Verification of suspension through download of insulin pump. Downloading subjects’ pump data onto CareLink personal software ensures that basal insulin suspension occurred as specified and that no surreptitious insulin delivery occurred in the overnight period. In this graph, basal insulin delivery in units per hour is listed on the left y-axis, as noted by the horizontal lines, whereas bolus insulin delivery is noted by the vertical lines. Here suspension occurred between 2:00 and 4:00 a.m.
Statistical comparisons between suspend and nonsuspend nights were accomplished with unpaired t tests.

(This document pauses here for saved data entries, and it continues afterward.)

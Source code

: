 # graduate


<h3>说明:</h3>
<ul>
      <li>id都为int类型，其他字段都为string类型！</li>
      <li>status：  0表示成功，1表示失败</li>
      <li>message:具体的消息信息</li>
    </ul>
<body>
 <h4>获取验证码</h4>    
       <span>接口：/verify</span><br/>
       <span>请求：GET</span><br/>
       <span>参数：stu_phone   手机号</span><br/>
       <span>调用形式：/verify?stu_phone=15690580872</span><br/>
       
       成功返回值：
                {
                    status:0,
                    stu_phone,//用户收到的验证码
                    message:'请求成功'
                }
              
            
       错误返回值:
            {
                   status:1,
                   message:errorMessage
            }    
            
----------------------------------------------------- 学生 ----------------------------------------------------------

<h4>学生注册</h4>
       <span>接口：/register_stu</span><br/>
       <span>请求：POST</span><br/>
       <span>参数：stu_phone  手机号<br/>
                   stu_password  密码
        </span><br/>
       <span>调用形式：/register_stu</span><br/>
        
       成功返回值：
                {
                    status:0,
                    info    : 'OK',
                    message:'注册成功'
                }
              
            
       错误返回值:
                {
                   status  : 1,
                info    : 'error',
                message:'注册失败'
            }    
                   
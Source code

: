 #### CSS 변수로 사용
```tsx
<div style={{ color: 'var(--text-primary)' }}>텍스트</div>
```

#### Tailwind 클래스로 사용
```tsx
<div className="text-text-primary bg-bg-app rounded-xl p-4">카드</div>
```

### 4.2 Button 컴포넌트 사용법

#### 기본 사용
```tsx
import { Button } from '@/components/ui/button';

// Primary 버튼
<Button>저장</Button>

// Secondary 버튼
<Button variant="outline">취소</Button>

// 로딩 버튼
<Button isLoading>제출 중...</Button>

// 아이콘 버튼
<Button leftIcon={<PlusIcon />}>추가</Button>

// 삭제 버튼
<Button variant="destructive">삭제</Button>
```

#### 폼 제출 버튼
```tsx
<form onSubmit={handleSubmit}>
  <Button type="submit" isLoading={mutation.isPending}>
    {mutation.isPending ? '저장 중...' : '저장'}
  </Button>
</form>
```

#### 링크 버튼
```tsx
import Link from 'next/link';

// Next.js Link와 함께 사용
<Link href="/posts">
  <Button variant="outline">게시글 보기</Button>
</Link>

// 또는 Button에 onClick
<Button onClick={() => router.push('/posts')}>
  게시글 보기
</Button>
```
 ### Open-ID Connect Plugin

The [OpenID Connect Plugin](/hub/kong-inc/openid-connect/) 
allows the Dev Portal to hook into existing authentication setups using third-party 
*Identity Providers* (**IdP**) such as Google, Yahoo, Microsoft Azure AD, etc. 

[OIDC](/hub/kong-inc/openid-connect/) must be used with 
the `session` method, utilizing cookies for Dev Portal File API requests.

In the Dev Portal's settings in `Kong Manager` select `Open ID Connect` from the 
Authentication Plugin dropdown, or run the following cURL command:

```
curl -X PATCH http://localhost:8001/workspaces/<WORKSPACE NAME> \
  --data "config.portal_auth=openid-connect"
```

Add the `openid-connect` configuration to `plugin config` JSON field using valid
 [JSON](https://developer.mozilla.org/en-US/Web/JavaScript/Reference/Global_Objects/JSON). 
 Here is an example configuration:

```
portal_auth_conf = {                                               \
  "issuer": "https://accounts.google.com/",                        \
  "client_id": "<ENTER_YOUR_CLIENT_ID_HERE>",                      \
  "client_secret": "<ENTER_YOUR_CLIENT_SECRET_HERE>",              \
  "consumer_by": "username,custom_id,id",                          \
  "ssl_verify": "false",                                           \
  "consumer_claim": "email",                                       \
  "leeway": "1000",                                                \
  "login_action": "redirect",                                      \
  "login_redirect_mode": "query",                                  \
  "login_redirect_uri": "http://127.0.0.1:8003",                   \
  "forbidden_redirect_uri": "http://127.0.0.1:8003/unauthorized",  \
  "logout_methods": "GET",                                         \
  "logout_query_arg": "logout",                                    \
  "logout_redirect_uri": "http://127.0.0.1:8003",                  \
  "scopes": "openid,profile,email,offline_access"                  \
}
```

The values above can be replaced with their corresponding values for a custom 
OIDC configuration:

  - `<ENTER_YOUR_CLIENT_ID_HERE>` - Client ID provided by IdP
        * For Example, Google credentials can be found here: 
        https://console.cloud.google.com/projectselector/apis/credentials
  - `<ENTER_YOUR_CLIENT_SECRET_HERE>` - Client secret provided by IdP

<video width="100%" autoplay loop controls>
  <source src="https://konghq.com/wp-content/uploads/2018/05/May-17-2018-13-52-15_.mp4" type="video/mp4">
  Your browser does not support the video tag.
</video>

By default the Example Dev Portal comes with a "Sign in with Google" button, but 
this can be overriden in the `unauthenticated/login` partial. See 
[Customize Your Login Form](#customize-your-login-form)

Post hoc analysis included determination of the frequency of hypoglycemia in the morning before breakfast (defined as a blood glucose level <70 mg/dL) with comparison of suspend vs. nonsuspend nights achieved using a χ2 test. Calculations were performed using Prism 6 (GraphPad Software, San Diego, CA).
Results
Nineteen subjects were enrolled into the study, but two subjects withdrew consent during the nonsuspend week of data collection. The 17 subjects who completed the study were aged 24 ± 9 years (range 15–44 years) and had a diabetes duration of 14 ± 11 years (range 4–34 years). Seven of the subjects (41%) were female. Subjects were generally well controlled with a mean A1C of 7.3 ± 0.5% (range 6.3–8.2% [56 mmol/mol; range 45–66 mmol/mol]).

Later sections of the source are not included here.